The following listings illustrate each of the WSDL definitions that make up a fictitious stock quote endpoint that implements a single request-response operation. The request is a stock name message, and the response is a stock price message.

A message is defined for the request and response. The format of the XML that appears in the body of the message is specified by linking to element definitions in an existing XSD schema:

<message name='quoteRequest'>
    <part name='body' element='quote-schema-ns:stockName'/>
</message>

<message name='quoteResponse'>
    <part name='body' element='quote-schema-ns:stockPrice'/>
</message>

A portType (abstract endpoint definition) specifies a single request-response operation and refers to the previously defined request and response message definitions.

<portType name='quotePortType'>
    <operation name='getQuote'>
        <input message='quote-wsdl-ns:quoteRequest'/>
        <output message='quote-wsdl-ns:quoteResponse'/>
    </operation>
</portType>

A binding (concrete endpoint definition) for the portType specifies that SOAP should be used with a particular action value.

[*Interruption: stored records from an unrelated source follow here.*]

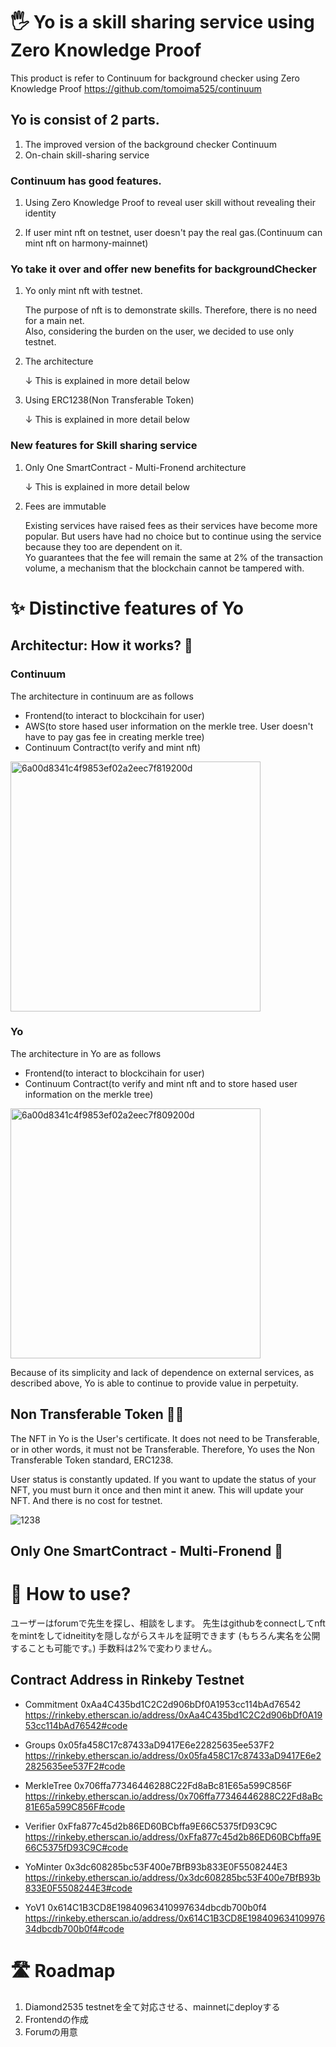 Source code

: # 🖐 Yo is a skill sharing service using Zero Knowledge Proof


This product is refer to Continuum for background checker using Zero Knowledge Proof
https://github.com/tomoima525/continuum


## Yo is consist of 2 parts. 
1. The improved version of the background checker Continuum
2. On-chain skill-sharing service


### Continuum has good features.

1. Using Zero Knowledge Proof to reveal user skill without revealing their identity

2. If user mint nft on testnet, user doesn't pay the real gas.(Continuum can mint nft on harmony-mainnet)

### Yo take it over and offer new benefits for backgroundChecker
1. Yo only mint nft with testnet.

   The purpose of nft is to demonstrate skills. Therefore, there is no need for a main net.    
   Also, considering the burden on the user, we decided to use only testnet.

2. The architecture

   ↓ This is explained in more detail below

3. Using ERC1238(Non Transferable Token)
   
   ↓ This is explained in more detail below

### New features for Skill sharing service

1. Only One SmartContract - Multi-Fronend architecture

   ↓ This is explained in more detail below

2. Fees are immutable

   Existing services have raised fees as their services have become more popular. 
   But users have had no choice but to continue using the service because they too are dependent on it.    
   Yo guarantees that the fee will remain the same at 2% of the transaction volume, a mechanism that the blockchain cannot be tampered with.


# ✨ Distinctive features of Yo

## Architectur: How it works? 🏯
### Continuum
The architecture in continuum are as follows
- Frontend(to interact to blockcihain for user)
- AWS(to store hased user information on the merkle tree. User doesn't have to pay gas fee in creating merkle tree)
- Continuum Contract(to verify and mint nft)

<img width="400" alt="6a00d8341c4f9853ef02a2eec7f819200d" src="https://user-images.githubusercontent.com/84496536/179429297-05d6e054-b7c7-4d3f-a46d-13925aac2e6e.png">




### Yo
The architecture in Yo are as follows
- Frontend(to interact to blockcihain for user)
- Continuum Contract(to verify and mint nft and to store hased user information on the merkle tree)

<img width="400" alt="6a00d8341c4f9853ef02a2eec7f809200d" src="https://user-images.githubusercontent.com/84496536/179429273-a27b0fd8-891b-41c6-bb52-011a40b05221.png">

Because of its simplicity and lack of dependence on external services, as described above, Yo is able to continue to provide value in perpetuity.


## Non Transferable Token 💸🚫

The NFT in Yo is the User's certificate. It does not need to be Transferable, or in other words, it must not be Transferable. Therefore, Yo uses the Non Transferable Token standard, ERC1238.

User status is constantly updated. If you want to update the status of your NFT, you must burn it once and then mint it anew. This will update your NFT. And there is no cost for testnet.

![1238](https://user-images.githubusercontent.com/84496536/179429582-1643e5c5-4364-46a7-bbd7-b82dc27cad80.png)

## Only One SmartContract - Multi-Fronend 🌿


# 🤔 How to use?
ユーザーはforumで先生を探し、相談をします。
先生はgithubをconnectしてnftをmintをしてidneitityを隠しながらスキルを証明できます
(もちろん実名を公開することも可能です。)
手数料は2%で変わりません。



## Contract Address in Rinkeby Testnet

-   Commitment
    0xAa4C435bd1C2C2d906bDf0A1953cc114bAd76542
    https://rinkeby.etherscan.io/address/0xAa4C435bd1C2C2d906bDf0A1953cc114bAd76542#code

-   Groups
    0x05fa458C17c87433aD9417E6e22825635ee537F2
    https://rinkeby.etherscan.io/address/0x05fa458C17c87433aD9417E6e22825635ee537F2#code
-   MerkleTree
    0x706ffa77346446288C22Fd8aBc81E65a599C856F
    https://rinkeby.etherscan.io/address/0x706ffa77346446288C22Fd8aBc81E65a599C856F#code

-   Verifier
    0xFfa877c45d2b86ED60BCbffa9E66C5375fD93C9C
    https://rinkeby.etherscan.io/address/0xFfa877c45d2b86ED60BCbffa9E66C5375fD93C9C#code
-   YoMinter
    0x3dc608285bc53F400e7BfB93b833E0F5508244E3
    https://rinkeby.etherscan.io/address/0x3dc608285bc53F400e7BfB93b833E0F5508244E3#code
-   YoV1
    0x614C1B3CD8E19840963410997634dbcdb700b0f4
    https://rinkeby.etherscan.io/address/0x614C1B3CD8E19840963410997634dbcdb700b0f4#code

# 🛣 Roadmap

1. Diamond2535 testnetを全て対応させる、mainnetにdeployする
2. Frontendの作成
3. Forumの用意
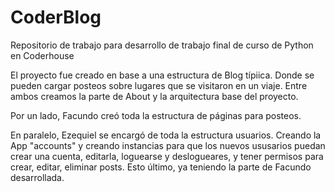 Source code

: # CoderBlog
Repositorio de trabajo para desarrollo de trabajo final de curso de Python en Coderhouse


El proyecto fue creado en base a una estructura de Blog típiica. Donde se pueden cargar posteos sobre lugares que se visitaron en un viaje.
Entre ambos creamos la parte de About y la arquitectura base del proyecto.

Por un lado, Facundo creó toda la estructura de páginas para posteos. 

En paralelo, Ezequiel se encargó de toda la estructura usuarios. Creando la App "accounts" y creando instancias para que los nuevos ususarios puedan crear una cuenta, editarla, loguearse y deslogueares, y tener permisos para crear, editar, eliminar posts. Esto último, ya teniendo la parte de Facundo desarrollada.

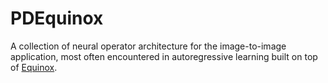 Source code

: # PDEquinox

A collection of neural operator architecture for the image-to-image application,
most often encountered in autoregressive learning built on top of
[Equinox](https://github.com/patrick-kidger/equinox). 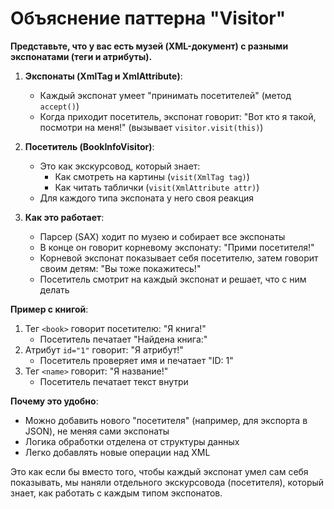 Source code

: # Объяснение паттерна "Visitor"

**Представьте, что у вас есть музей (XML-документ) с разными экспонатами (теги и атрибуты).**

1. **Экспонаты (XmlTag и XmlAttribute)**:
    - Каждый экспонат умеет "принимать посетителей" (метод `accept()`)
    - Когда приходит посетитель, экспонат говорит: "Вот кто я такой, посмотри на меня!" (вызывает `visitor.visit(this)`)

2. **Посетитель (BookInfoVisitor)**:
    - Это как экскурсовод, который знает:
        - Как смотреть на картины (`visit(XmlTag tag)`)
        - Как читать таблички (`visit(XmlAttribute attr)`)
    - Для каждого типа экспоната у него своя реакция

3. **Как это работает**:
    - Парсер (SAX) ходит по музею и собирает все экспонаты
    - В конце он говорит корневому экспонату: "Прими посетителя!"
    - Корневой экспонат показывает себя посетителю, затем говорит своим детям: "Вы тоже покажитесь!"
    - Посетитель смотрит на каждый экспонат и решает, что с ним делать

**Пример с книгой**:
1. Тег `<book>` говорит посетителю: "Я книга!"
    - Посетитель печатает "Найдена книга:"
2. Атрибут `id="1"` говорит: "Я атрибут!"
    - Посетитель проверяет имя и печатает "ID: 1"
3. Тег `<name>` говорит: "Я название!"
    - Посетитель печатает текст внутри

**Почему это удобно**:
- Можно добавить нового "посетителя" (например, для экспорта в JSON), не меняя сами экспонаты
- Логика обработки отделена от структуры данных
- Легко добавлять новые операции над XML

Это как если бы вместо того, чтобы каждый экспонат умел сам себя показывать, мы наняли отдельного экскурсовода (посетителя), который знает, как работать с каждым типом экспонатов.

<binding name='quoteBinding' type='quote-wsdl-ns:quotePortType'>
    <operation name='getQuote'>
        <soap:operation
            soapAction="http://example.com/stockQuoteAction"/>
        <input>
            <soap:body part='body' use='literal'/>
        </input>
        <output>
            <soap:body part='body' use='literal'/>
        </output>
    </operation>
</binding>

A service defines a stock quote endpoint instance at a particular address.

<service name='stockService'>
    <port name='stockPort' binding='quote-wsdl-ns:quoteBinding'>
        <soap:address location='http://example.com/quotes/'/>
    </port>
</service>

Implications

As communications protocols and message formats are standardized in the Web community, it becomes increasingly possible and important to be able to describe the communications in some structured way. WSDL addresses this need by defining an XML grammar for describing network services as collections of communication endpoints capable of exchanging messages. WSDL service definitions provide documentation for distributed systems and serve as a recipe for automating the details involved in applications communication.

  • WSDL builds on XML, XML namespaces, and XML Schemas.
  • WSDL is extensible, allowing other specifications that define new protocols to introduce WSDL-specific grammar for conveying information about those protocols.
  • WSDL deliberately does not define complex flow information, but rather leaves this to flow languages.
  • WSDL does not define how WSDL documents are exchanged, but instead leaves this to inspection and directory specifications such as UDDI.